§ INFORMATION PROVIDED:
──────

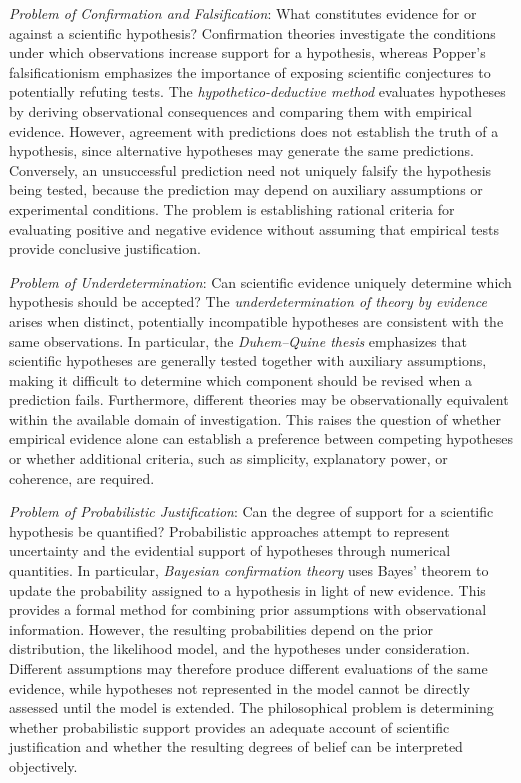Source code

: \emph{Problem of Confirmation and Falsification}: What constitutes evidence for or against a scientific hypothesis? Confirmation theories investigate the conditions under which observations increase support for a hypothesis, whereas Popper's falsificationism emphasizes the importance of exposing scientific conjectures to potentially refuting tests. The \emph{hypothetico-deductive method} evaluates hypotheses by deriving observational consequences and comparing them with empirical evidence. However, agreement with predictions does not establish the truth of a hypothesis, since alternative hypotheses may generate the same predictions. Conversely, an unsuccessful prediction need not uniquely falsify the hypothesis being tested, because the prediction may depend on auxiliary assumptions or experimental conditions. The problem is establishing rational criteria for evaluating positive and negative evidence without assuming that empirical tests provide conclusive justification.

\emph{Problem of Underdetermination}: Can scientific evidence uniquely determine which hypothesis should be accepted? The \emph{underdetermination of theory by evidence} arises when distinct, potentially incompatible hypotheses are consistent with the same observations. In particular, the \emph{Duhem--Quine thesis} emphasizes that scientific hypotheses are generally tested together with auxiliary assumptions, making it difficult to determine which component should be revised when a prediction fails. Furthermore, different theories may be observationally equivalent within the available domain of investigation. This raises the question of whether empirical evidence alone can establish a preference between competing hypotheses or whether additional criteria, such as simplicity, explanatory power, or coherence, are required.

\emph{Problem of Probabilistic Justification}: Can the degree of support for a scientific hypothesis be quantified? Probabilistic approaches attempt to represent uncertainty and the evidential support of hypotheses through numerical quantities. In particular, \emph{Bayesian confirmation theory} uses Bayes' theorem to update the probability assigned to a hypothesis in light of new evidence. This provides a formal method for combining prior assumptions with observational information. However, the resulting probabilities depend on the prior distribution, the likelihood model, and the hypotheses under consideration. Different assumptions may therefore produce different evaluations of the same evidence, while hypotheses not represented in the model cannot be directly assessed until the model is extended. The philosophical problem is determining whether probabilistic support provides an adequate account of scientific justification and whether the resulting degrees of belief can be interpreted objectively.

──────

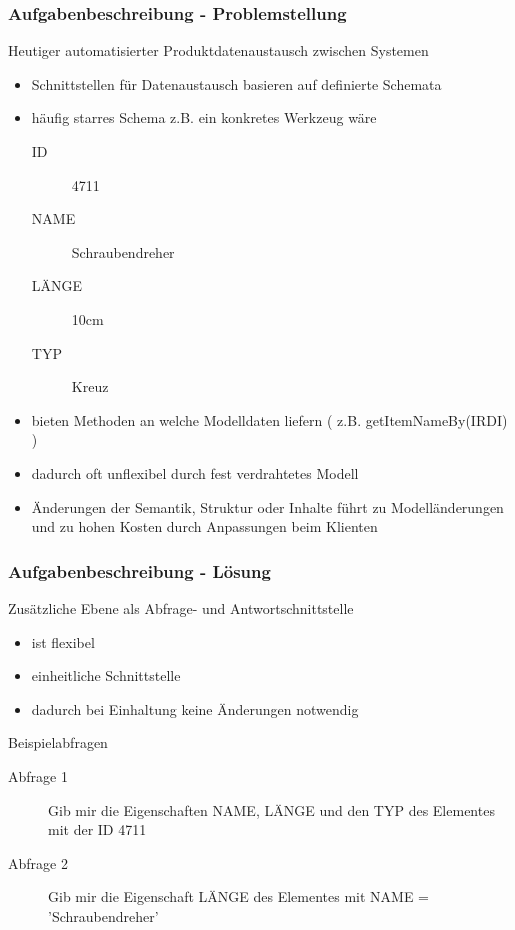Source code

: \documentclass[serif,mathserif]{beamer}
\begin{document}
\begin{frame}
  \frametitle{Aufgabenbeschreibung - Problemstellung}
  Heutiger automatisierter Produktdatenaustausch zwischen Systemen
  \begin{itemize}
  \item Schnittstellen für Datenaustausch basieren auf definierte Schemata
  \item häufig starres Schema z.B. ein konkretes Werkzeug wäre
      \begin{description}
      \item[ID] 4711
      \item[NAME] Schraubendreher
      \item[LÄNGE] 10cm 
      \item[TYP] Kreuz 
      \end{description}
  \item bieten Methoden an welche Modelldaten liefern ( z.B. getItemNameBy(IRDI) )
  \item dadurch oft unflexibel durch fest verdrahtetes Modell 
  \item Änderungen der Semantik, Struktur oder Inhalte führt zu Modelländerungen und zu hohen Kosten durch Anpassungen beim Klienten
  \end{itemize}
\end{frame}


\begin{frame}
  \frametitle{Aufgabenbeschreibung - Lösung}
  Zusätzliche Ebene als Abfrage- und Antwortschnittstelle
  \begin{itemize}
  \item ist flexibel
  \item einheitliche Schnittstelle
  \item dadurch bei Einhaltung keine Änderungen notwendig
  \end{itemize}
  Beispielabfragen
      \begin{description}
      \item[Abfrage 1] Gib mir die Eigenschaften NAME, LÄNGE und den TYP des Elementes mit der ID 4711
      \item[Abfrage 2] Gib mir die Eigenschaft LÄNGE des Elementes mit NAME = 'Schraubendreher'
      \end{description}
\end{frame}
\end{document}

──────

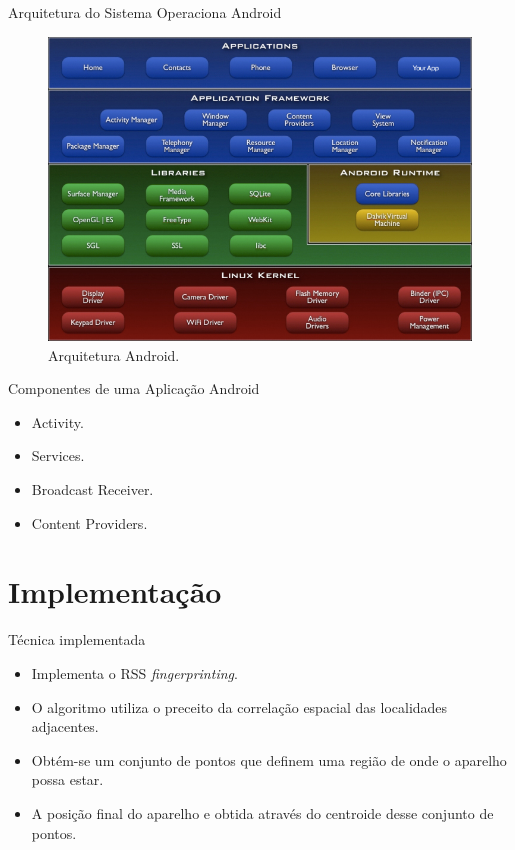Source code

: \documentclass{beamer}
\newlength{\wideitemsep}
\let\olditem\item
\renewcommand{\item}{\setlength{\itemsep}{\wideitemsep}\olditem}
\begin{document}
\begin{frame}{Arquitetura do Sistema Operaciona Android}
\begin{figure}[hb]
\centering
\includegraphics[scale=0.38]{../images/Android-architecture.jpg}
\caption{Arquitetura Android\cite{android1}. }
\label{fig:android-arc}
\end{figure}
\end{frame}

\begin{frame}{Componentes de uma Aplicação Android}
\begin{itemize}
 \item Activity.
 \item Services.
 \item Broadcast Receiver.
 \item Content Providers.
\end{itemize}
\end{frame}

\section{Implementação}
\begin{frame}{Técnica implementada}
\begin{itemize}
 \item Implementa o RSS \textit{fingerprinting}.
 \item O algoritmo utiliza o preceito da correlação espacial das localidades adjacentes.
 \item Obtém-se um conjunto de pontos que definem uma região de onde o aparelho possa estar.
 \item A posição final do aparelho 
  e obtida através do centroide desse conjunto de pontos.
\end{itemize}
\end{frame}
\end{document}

──────

§ WHAT YOU SHOULD DO: Reproduce each line from the listing above that includes the word "wideitemsep".

§ OUTPUT FOR THIS EXERCISE:
\newlength{\wideitemsep}
\renewcommand{\item}{\setlength{\itemsep}{\wideitemsep}\olditem}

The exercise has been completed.